The “Yellow Book” analysis of Gov. Andrew Cuomo’s budget proposal released Monday afternoon counts $830 million in “revenue actions” — ie, taxes — in the spending plan.

“The Executive proposes $830 million in new tax actions in SFY 2017-18 including the extension of the current income tax rate for millionaires for three additional years,” the report states. “This would result in an additional $683 million in revenue in SFY 2017-18, growing to $4.5 billion in SFY 2019-20. The Executive also proposes new tax actions that require online marketplace providers to collect and remit sales tax on behalf of all vendors that sell to New York State residents.”

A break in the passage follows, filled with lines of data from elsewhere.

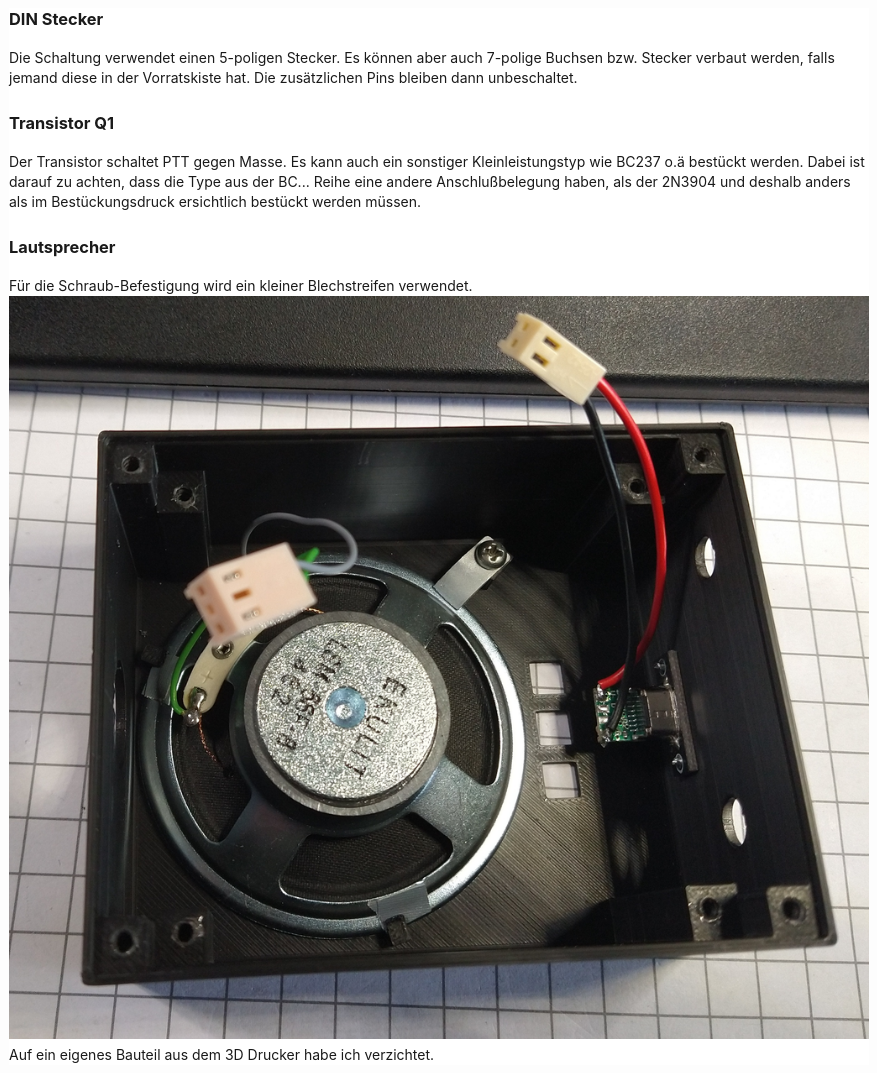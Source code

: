 
### DIN Stecker

Die Schaltung verwendet einen 5-poligen Stecker. Es können aber auch 7-polige
Buchsen bzw. Stecker verbaut werden, falls jemand diese in der Vorratskiste
hat. Die zusätzlichen Pins bleiben dann unbeschaltet.


### Transistor Q1

Der Transistor schaltet PTT gegen Masse. Es kann auch ein sonstiger
Kleinleistungstyp wie BC237 o.ä bestückt werden. Dabei ist darauf zu achten,
dass die Type aus der BC... Reihe eine andere Anschlußbelegung haben, als der
2N3904 und deshalb anders als im Bestückungsdruck ersichtlich bestückt werden
müssen.


### Lautsprecher

Für die Schraub-Befestigung wird ein kleiner Blechstreifen verwendet.
![Lautsprecher Einbau](docs/wt-keyer-04.jpg) Auf ein eigenes Bauteil aus dem
3D Drucker habe ich verzichtet.
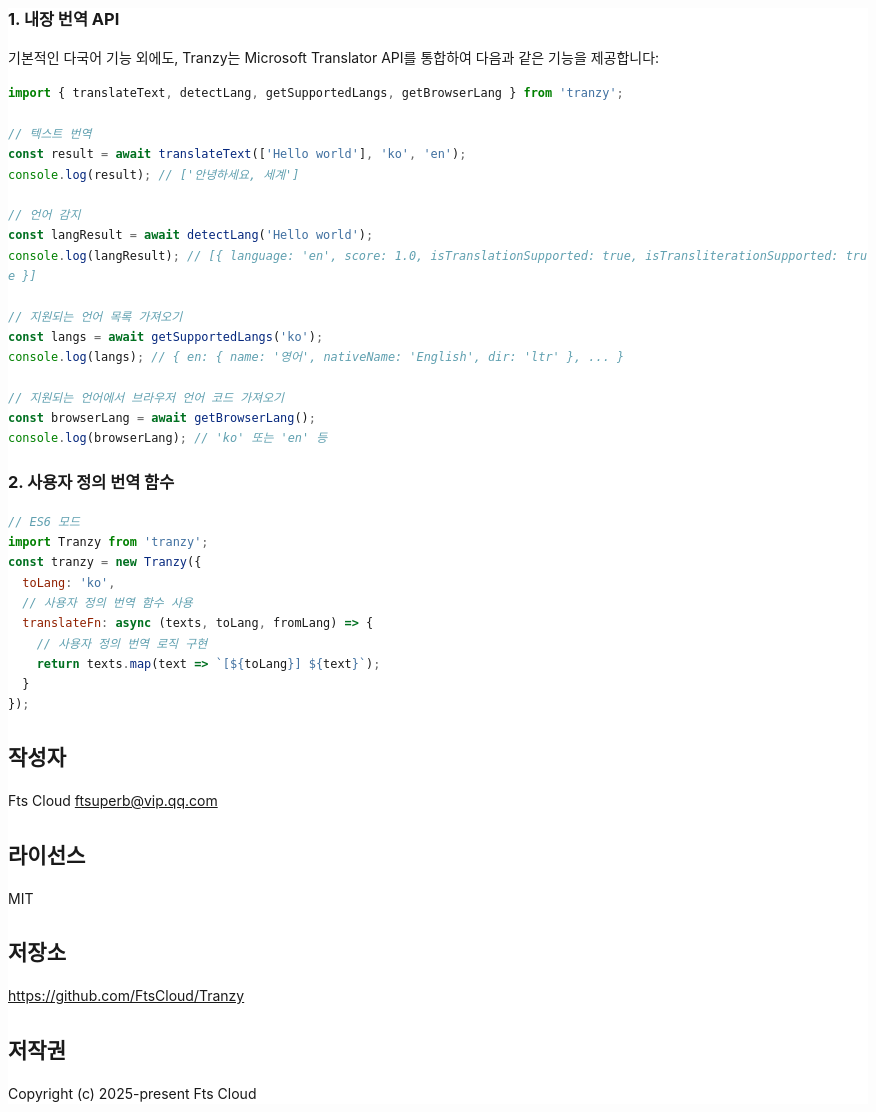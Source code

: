 ### 1. 내장 번역 API

기본적인 다국어 기능 외에도, Tranzy는 Microsoft Translator API를 통합하여 다음과 같은 기능을 제공합니다:

```javascript
import { translateText, detectLang, getSupportedLangs, getBrowserLang } from 'tranzy';

// 텍스트 번역
const result = await translateText(['Hello world'], 'ko', 'en');
console.log(result); // ['안녕하세요, 세계']

// 언어 감지
const langResult = await detectLang('Hello world');
console.log(langResult); // [{ language: 'en', score: 1.0, isTranslationSupported: true, isTransliterationSupported: true }]

// 지원되는 언어 목록 가져오기
const langs = await getSupportedLangs('ko');
console.log(langs); // { en: { name: '영어', nativeName: 'English', dir: 'ltr' }, ... }

// 지원되는 언어에서 브라우저 언어 코드 가져오기
const browserLang = await getBrowserLang();
console.log(browserLang); // 'ko' 또는 'en' 등
```

### 2. 사용자 정의 번역 함수

```javascript
// ES6 모드
import Tranzy from 'tranzy';
const tranzy = new Tranzy({
  toLang: 'ko',
  // 사용자 정의 번역 함수 사용
  translateFn: async (texts, toLang, fromLang) => {
    // 사용자 정의 번역 로직 구현
    return texts.map(text => `[${toLang}] ${text}`);
  }
});
```

## 작성자

Fts Cloud <ftsuperb@vip.qq.com>

## 라이선스

MIT

## 저장소

https://github.com/FtsCloud/Tranzy

## 저작권

Copyright (c) 2025-present Fts Cloud 
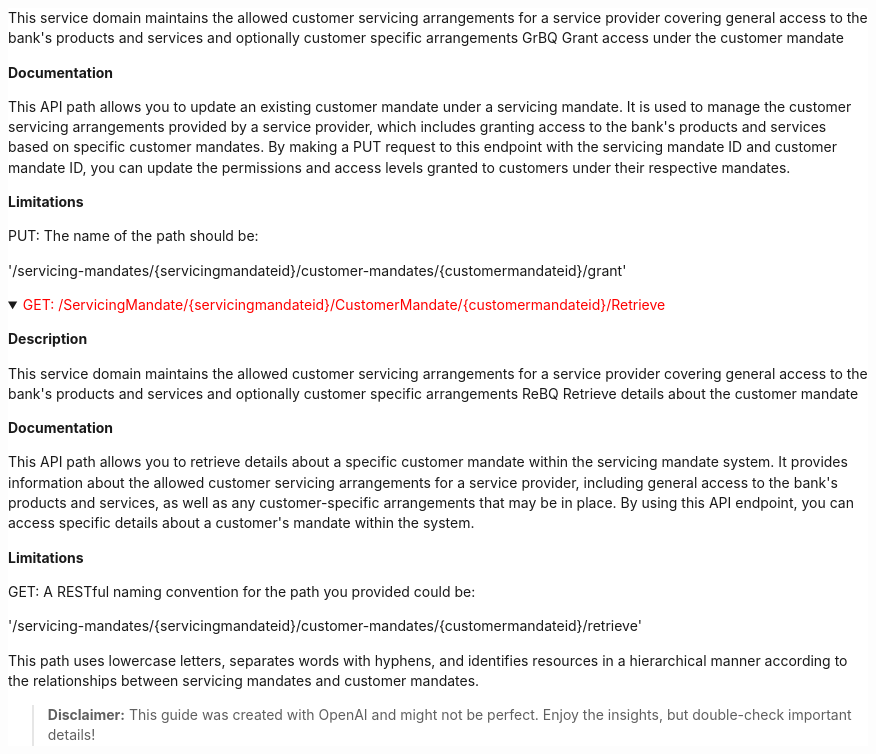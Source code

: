   This service domain maintains the allowed customer servicing arrangements for a service provider covering general access to the bank's products and services and optionally customer specific arrangements GrBQ Grant access under the customer mandate

  **Documentation**

  This API path allows you to update an existing customer mandate under a servicing mandate. It is used to manage the customer servicing arrangements provided by a service provider, which includes granting access to the bank's products and services based on specific customer mandates. By making a PUT request to this endpoint with the servicing mandate ID and customer mandate ID, you can update the permissions and access levels granted to customers under their respective mandates.

  **Limitations**

  PUT: The name of the path should be:

'/servicing-mandates/{servicingmandateid}/customer-mandates/{customermandateid}/grant'

</details>

<details open>
  <summary><span style='color:red;'>GET: /ServicingMandate/{servicingmandateid}/CustomerMandate/{customermandateid}/Retrieve</span></summary>

  **Description**

  This service domain maintains the allowed customer servicing arrangements for a service provider covering general access to the bank's products and services and optionally customer specific arrangements ReBQ Retrieve details about the customer mandate

  **Documentation**

  This API path allows you to retrieve details about a specific customer mandate within the servicing mandate system. It provides information about the allowed customer servicing arrangements for a service provider, including general access to the bank's products and services, as well as any customer-specific arrangements that may be in place. By using this API endpoint, you can access specific details about a customer's mandate within the system.

  **Limitations**

  GET: A RESTful naming convention for the path you provided could be:

'/servicing-mandates/{servicingmandateid}/customer-mandates/{customermandateid}/retrieve'

This path uses lowercase letters, separates words with hyphens, and identifies resources in a hierarchical manner according to the relationships between servicing mandates and customer mandates.

</details>

> **Disclaimer:** This guide was created with OpenAI and might not be perfect. Enjoy the insights, but double-check important details!
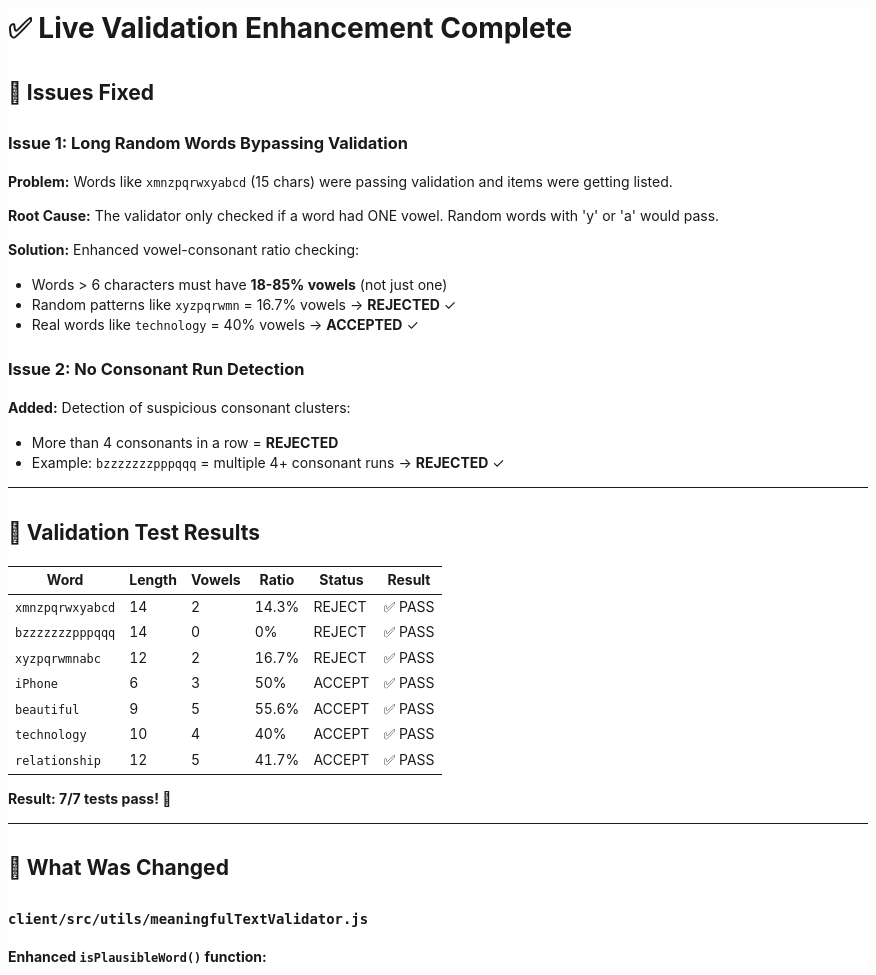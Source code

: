 # ✅ Live Validation Enhancement Complete

## 🐛 Issues Fixed

### Issue 1: Long Random Words Bypassing Validation
**Problem:** Words like `xmnzpqrwxyabcd` (15 chars) were passing validation and items were getting listed.

**Root Cause:** The validator only checked if a word had ONE vowel. Random words with 'y' or 'a' would pass.

**Solution:** Enhanced vowel-consonant ratio checking:
- Words > 6 characters must have **18-85% vowels** (not just one)
- Random patterns like `xyzpqrwmn` = 16.7% vowels → **REJECTED** ✓
- Real words like `technology` = 40% vowels → **ACCEPTED** ✓

### Issue 2: No Consonant Run Detection
**Added:** Detection of suspicious consonant clusters:
- More than 4 consonants in a row = **REJECTED**
- Example: `bzzzzzzzpppqqq` = multiple 4+ consonant runs → **REJECTED** ✓

---

## 🧪 Validation Test Results

| Word | Length | Vowels | Ratio | Status | Result |
|------|--------|--------|-------|--------|--------|
| `xmnzpqrwxyabcd` | 14 | 2 | 14.3% | REJECT | ✅ PASS |
| `bzzzzzzzpppqqq` | 14 | 0 | 0% | REJECT | ✅ PASS |
| `xyzpqrwmnabc` | 12 | 2 | 16.7% | REJECT | ✅ PASS |
| `iPhone` | 6 | 3 | 50% | ACCEPT | ✅ PASS |
| `beautiful` | 9 | 5 | 55.6% | ACCEPT | ✅ PASS |
| `technology` | 10 | 4 | 40% | ACCEPT | ✅ PASS |
| `relationship` | 12 | 5 | 41.7% | ACCEPT | ✅ PASS |

**Result: 7/7 tests pass! 🎉**

---

## 📝 What Was Changed

### `client/src/utils/meaningfulTextValidator.js`

**Enhanced `isPlausibleWord()` function:**
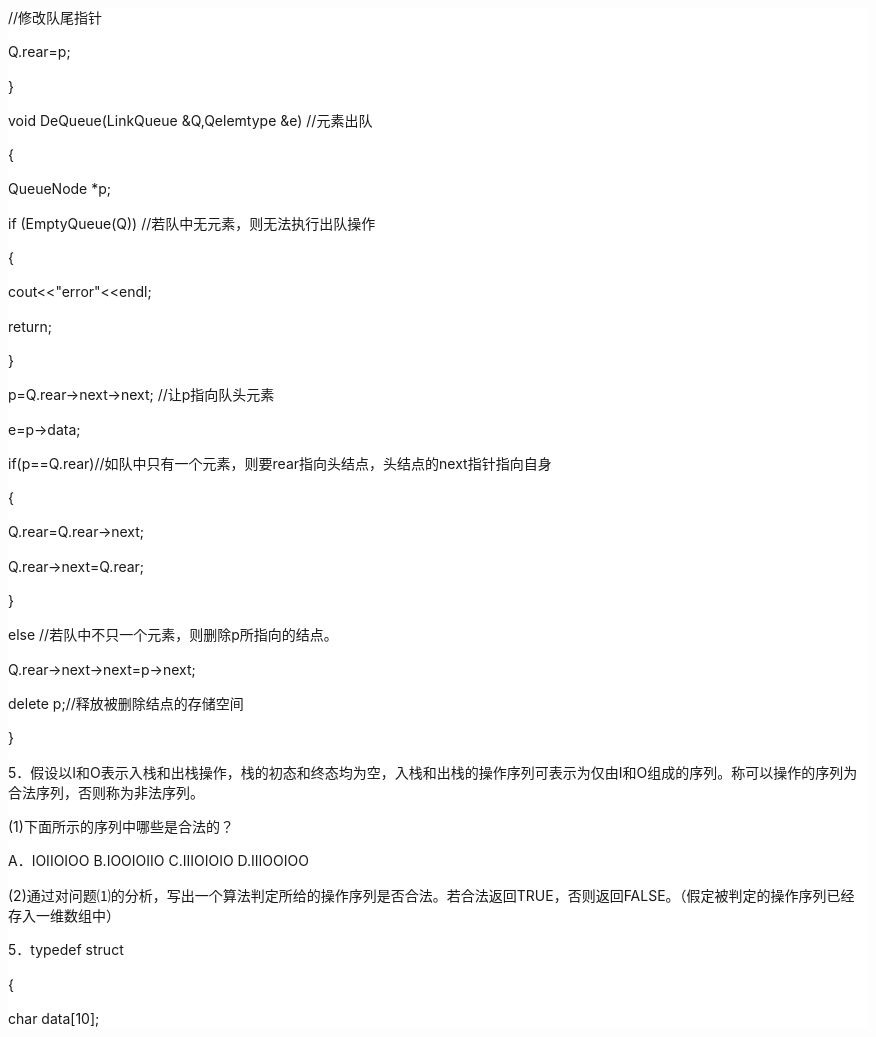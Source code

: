   

//修改队尾指针

Q.rear=p;

}

  

void DeQueue(LinkQueue &Q,Qelemtype &e) //元素出队

{

QueueNode \*p;

if (EmptyQueue(Q)) //若队中无元素，则无法执行出队操作

{

cout<<"error"<<endl;

return;

}

  

p=Q.rear->next->next; //让p指向队头元素

e=p->data;

if(p==Q.rear)//如队中只有一个元素，则要rear指向头结点，头结点的next指针指向自身

{

Q.rear=Q.rear->next;

Q.rear->next=Q.rear;

}

else //若队中不只一个元素，则删除p所指向的结点。

Q.rear->next->next=p->next;

delete p;//释放被删除结点的存储空间

}

  

5．假设以I和O表示入栈和出栈操作，栈的初态和终态均为空，入栈和出栈的操作序列可表示为仅由I和O组成的序列。称可以操作的序列为合法序列，否则称为非法序列。

(1)下面所示的序列中哪些是合法的？

A．IOIIOIOO B.IOOIOIIO C.IIIOIOIO D.IIIOOIOO

  

(2)通过对问题⑴的分析，写出一个算法判定所给的操作序列是否合法。若合法返回TRUE，否则返回FALSE。（假定被判定的操作序列已经存入一维数组中）

  

5．typedef struct

{

char data\[10\];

The Republican-controlled Senate released its analysis simultaneously with a lower estimate: $803 million in surcharges aimed at generating revenue.

Gov. Andrew Cuomo’s office earlier in the day declared the Senate interpretation of the budget “a smokescreen” for opposing the extension of the tax.

In an updated statement, Cuomo spokesman Rich Azzopardi continued to hammer the Senate GOP on the issue.

“The Senate Republicans’ ‘new tax’ is an extension of the millionaires tax and they’re saying they would rather give a tax break to millionaires than a tax cut to the middle class and increase education funding,” Azzopardi said. “We say New York’s children and middle class matter and should come before the Senate Republicans’ millionaires.”

The Assembly analysis can be found here.

The Senate budget report can be found here.

Extras

President Trump formally abandoned the Trans-Pacific Partnership today, pulling away from Asia and scrapping his predecessor’s most significant trade deal on his first full weekday in office, administration officials said.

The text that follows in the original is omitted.